• Miwa

<JAPANESE SPICY & CREAMY SOY COLD NOODLES>

Updated: Mar 10







Are you looking for a Japanese cold noodle recipe for a quick dinner?


When the summer is here, 80% of my family's lunches are a cold noodle dish.

It's not only because everyone in my family is a noodle lovers, but also it's just so easy to make!


Today's Japanese cold noodle recipe is based on my soba noodle dipping sauce recipe. By combining it with soba noodle dipping sauce, you can whip up in 10 minutes.


In this Japanese cold noodle recipe, I’m basically introducing a sauce. For the toppings, I just used whatever I had in my fridge. So, it can work the same for you! Please be creative!


PS: Sorry I didn't take too many pictures this time! I was too busy taking care of my kids. If you have any question, feel free to DM me anytime on Instagram!
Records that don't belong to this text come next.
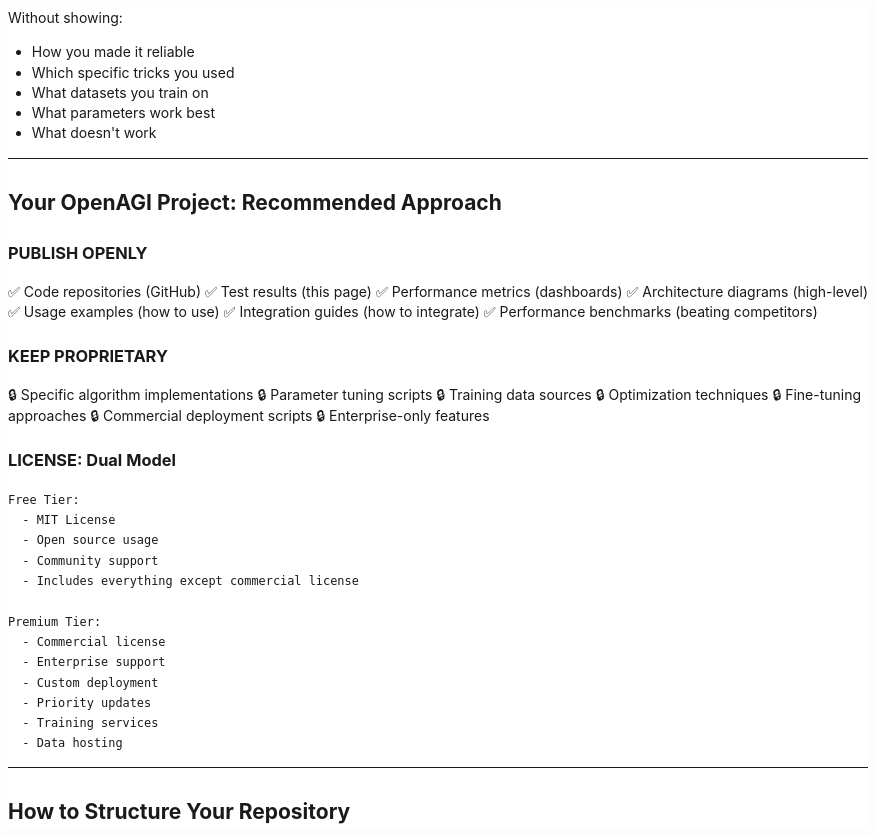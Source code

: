 Without showing:
- How you made it reliable
- Which specific tricks you used
- What datasets you train on
- What parameters work best
- What doesn't work

---

## Your OpenAGI Project: Recommended Approach

### PUBLISH OPENLY
✅ Code repositories (GitHub)
✅ Test results (this page)
✅ Performance metrics (dashboards)
✅ Architecture diagrams (high-level)
✅ Usage examples (how to use)
✅ Integration guides (how to integrate)
✅ Performance benchmarks (beating competitors)

### KEEP PROPRIETARY
🔒 Specific algorithm implementations
🔒 Parameter tuning scripts
🔒 Training data sources
🔒 Optimization techniques
🔒 Fine-tuning approaches
🔒 Commercial deployment scripts
🔒 Enterprise-only features

### LICENSE: Dual Model
```
Free Tier:
  - MIT License
  - Open source usage
  - Community support
  - Includes everything except commercial license

Premium Tier:
  - Commercial license
  - Enterprise support
  - Custom deployment
  - Priority updates
  - Training services
  - Data hosting
```

---

## How to Structure Your Repository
I cooked this on Insta LIVE!!

Here is the link for the LIVE session on Instagram!



 

<JAPANESE SPICY & CREAMY SOY COLD NOODLES>




<Yield> 2 servings


<Prep time> 5 minutes


<Cook time> 2 minutes


<Ingredients>


somen noodle / Soba noodle


Toppings

2 okura

½ avocado

4 cherry tomatoes

¼ cucumber

½ cup corn kernels

kimchi (as much as you want)

canned tuna


Sauce

⅔ cup soba noodle dipping sauce

½ cup soy milk

1½ tablespoons tahini(optional)

1 teaspoon Toasted sesame oil

1 teaspoon tobanjan paste(optional)


<Optional topping>

Toasted sesame seeds

Any nuts



<Directions>


1. Boil the okura and cut into bite sized pieces. Chop the avocado, tomatoes, and cucumber into bite sized pieces.


2. Combine the sauce as listed above. Keep it in the fridge.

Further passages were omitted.